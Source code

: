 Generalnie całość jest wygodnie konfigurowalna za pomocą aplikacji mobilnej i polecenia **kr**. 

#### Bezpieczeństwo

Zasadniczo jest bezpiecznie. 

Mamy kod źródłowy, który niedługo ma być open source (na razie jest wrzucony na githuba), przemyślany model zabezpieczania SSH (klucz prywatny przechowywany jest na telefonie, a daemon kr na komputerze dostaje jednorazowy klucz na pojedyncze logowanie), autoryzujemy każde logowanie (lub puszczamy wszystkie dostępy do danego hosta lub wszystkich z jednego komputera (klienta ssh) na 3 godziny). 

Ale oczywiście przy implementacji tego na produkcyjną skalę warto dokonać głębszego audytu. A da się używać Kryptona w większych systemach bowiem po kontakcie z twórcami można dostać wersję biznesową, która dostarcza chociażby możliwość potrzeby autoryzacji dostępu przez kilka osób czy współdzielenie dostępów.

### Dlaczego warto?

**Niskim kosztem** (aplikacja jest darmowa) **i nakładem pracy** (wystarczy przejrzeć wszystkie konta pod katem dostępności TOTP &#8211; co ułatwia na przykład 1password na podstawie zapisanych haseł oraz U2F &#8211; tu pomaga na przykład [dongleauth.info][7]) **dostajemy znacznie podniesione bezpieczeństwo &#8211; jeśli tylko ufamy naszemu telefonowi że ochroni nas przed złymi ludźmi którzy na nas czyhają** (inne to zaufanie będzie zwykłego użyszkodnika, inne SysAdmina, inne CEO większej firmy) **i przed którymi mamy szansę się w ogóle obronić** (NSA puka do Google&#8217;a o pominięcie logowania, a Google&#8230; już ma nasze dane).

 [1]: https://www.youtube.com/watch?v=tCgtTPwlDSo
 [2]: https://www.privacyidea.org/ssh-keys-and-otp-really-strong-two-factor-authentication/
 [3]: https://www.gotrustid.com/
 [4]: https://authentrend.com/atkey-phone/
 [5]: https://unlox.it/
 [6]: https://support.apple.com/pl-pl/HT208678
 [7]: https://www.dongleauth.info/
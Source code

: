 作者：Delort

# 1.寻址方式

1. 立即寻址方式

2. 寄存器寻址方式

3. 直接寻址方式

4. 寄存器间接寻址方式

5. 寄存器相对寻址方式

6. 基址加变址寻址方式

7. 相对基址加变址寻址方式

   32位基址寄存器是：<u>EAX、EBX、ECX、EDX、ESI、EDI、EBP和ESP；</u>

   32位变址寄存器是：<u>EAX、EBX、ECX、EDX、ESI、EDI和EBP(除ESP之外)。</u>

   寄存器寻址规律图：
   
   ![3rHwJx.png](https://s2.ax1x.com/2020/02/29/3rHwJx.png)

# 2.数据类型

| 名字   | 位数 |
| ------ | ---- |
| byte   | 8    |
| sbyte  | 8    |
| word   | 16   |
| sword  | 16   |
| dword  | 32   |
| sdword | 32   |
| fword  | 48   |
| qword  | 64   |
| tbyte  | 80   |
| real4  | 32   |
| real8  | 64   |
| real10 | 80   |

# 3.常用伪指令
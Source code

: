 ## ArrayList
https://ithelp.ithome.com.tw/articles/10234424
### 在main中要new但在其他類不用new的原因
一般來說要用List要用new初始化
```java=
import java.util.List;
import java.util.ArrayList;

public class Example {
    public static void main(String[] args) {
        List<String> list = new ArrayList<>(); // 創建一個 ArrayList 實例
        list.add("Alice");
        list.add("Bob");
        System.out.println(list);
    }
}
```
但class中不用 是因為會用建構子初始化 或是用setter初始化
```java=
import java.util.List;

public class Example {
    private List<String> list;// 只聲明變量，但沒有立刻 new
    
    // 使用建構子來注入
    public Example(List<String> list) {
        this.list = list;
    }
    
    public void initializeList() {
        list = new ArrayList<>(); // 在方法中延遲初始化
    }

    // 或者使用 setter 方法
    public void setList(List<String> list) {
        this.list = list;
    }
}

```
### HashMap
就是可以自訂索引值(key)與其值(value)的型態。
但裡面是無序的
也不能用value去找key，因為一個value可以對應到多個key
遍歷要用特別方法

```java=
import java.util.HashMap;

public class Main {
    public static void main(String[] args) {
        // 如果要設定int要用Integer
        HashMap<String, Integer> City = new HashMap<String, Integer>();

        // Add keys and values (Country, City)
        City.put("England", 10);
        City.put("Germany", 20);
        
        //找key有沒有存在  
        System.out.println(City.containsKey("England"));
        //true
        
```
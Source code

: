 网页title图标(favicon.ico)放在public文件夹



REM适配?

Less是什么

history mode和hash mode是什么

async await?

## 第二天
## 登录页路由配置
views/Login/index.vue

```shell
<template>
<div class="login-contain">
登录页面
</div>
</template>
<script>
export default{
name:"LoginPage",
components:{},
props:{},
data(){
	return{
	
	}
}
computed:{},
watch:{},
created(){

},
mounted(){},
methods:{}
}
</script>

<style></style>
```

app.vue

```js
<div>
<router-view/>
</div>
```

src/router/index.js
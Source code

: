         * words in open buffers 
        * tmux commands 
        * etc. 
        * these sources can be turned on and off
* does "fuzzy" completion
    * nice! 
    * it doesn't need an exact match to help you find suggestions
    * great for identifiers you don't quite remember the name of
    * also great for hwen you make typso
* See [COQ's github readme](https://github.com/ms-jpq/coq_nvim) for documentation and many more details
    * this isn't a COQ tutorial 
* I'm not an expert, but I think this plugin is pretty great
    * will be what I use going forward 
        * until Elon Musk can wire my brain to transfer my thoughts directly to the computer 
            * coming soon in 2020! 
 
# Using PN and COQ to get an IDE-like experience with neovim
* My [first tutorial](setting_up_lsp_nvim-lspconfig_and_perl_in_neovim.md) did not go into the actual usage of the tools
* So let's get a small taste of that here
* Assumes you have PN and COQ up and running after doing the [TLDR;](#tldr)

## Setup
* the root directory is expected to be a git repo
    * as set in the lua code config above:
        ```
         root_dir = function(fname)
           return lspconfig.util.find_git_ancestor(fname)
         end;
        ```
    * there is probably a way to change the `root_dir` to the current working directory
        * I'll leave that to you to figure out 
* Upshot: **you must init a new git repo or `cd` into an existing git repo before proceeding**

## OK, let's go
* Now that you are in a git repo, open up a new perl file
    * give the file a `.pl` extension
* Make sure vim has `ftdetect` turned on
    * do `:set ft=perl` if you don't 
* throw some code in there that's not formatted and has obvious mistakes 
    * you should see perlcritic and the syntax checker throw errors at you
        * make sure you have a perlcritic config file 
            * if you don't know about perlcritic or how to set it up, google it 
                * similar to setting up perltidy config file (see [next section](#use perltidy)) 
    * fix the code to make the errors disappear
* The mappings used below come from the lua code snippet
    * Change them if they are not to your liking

TASK BRIEF — Please go over the data above and copy each line with "util" in it.

ANSWER FOR THIS EXERCISE —
import java.util.List;
import java.util.ArrayList;
import java.util.List;
import java.util.HashMap;
           return lspconfig.util.find_git_ancestor(fname)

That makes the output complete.